_TRY IT:_ Starting at the top of the entries below, set down every line exactly, please, until you reach the line with "Евграфыч глубоко вдохнул", which is included too.

_THE DATA:_
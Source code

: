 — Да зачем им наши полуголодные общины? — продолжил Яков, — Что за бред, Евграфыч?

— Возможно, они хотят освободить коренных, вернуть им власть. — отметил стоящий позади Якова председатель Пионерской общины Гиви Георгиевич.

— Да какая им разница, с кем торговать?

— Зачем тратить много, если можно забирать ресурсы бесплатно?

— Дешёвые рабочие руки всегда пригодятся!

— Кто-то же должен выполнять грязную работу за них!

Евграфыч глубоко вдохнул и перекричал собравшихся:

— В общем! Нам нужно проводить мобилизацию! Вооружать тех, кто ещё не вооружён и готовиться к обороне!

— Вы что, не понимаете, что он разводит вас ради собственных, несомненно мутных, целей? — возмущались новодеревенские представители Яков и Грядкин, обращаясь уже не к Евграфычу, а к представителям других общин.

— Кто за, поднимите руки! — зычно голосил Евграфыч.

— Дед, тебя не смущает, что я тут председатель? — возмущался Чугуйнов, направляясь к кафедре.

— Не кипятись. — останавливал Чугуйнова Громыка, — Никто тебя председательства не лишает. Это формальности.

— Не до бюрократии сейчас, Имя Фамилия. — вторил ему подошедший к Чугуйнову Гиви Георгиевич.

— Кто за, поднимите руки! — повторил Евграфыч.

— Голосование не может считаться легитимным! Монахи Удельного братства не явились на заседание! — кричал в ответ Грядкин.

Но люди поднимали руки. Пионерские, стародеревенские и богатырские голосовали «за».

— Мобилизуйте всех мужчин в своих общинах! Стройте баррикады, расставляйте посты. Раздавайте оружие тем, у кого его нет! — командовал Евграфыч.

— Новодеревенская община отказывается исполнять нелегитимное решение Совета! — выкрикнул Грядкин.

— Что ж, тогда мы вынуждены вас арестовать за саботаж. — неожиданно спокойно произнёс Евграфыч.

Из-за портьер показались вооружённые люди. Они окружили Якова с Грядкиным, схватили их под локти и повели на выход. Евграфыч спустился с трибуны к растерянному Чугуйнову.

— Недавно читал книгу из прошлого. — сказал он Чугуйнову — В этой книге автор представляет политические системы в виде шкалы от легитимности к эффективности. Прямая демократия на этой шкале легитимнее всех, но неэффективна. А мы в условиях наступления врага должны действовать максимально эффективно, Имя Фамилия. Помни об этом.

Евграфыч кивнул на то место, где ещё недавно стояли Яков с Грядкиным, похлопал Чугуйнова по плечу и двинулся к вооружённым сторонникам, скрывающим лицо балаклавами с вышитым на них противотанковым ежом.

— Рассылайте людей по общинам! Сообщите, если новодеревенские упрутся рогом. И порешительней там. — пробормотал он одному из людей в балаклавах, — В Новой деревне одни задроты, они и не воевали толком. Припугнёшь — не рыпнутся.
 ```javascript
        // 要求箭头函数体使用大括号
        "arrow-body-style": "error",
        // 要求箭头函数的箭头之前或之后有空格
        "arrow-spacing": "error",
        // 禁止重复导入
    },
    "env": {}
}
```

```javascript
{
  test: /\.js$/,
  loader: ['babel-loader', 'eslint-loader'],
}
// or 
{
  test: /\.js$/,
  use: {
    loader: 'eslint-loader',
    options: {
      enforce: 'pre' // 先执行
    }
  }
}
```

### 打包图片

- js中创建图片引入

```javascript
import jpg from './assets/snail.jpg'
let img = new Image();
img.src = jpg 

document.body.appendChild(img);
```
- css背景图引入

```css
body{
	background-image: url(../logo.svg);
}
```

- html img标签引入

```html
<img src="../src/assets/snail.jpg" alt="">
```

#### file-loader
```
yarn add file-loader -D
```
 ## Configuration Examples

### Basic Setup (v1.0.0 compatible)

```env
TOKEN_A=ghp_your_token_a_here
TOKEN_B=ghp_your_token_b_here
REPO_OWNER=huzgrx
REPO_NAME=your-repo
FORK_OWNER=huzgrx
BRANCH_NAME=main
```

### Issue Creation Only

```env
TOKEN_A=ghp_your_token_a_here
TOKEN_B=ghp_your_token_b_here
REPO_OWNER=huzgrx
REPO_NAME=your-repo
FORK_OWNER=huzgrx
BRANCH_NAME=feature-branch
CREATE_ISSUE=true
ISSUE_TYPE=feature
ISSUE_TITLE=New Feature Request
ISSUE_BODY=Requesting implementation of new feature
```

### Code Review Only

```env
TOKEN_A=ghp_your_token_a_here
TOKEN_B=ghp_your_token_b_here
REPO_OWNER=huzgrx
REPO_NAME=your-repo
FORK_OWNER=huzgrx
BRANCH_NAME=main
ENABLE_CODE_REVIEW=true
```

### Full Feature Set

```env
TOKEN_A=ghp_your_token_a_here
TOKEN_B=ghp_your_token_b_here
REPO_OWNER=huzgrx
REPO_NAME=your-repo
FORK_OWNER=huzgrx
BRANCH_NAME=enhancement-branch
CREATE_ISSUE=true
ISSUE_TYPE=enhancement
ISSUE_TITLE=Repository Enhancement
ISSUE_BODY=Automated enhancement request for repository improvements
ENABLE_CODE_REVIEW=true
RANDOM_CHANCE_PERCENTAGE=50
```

_EXERCISE RESULT:_
Source code

: — Да зачем им наши полуголодные общины? — продолжил Яков, — Что за бред, Евграфыч?

— Возможно, они хотят освободить коренных, вернуть им власть. — отметил стоящий позади Якова председатель Пионерской общины Гиви Георгиевич.

— Да какая им разница, с кем торговать?

— Зачем тратить много, если можно забирать ресурсы бесплатно?

— Дешёвые рабочие руки всегда пригодятся!

— Кто-то же должен выполнять грязную работу за них!

Евграфыч глубоко вдохнул и перекричал собравшихся:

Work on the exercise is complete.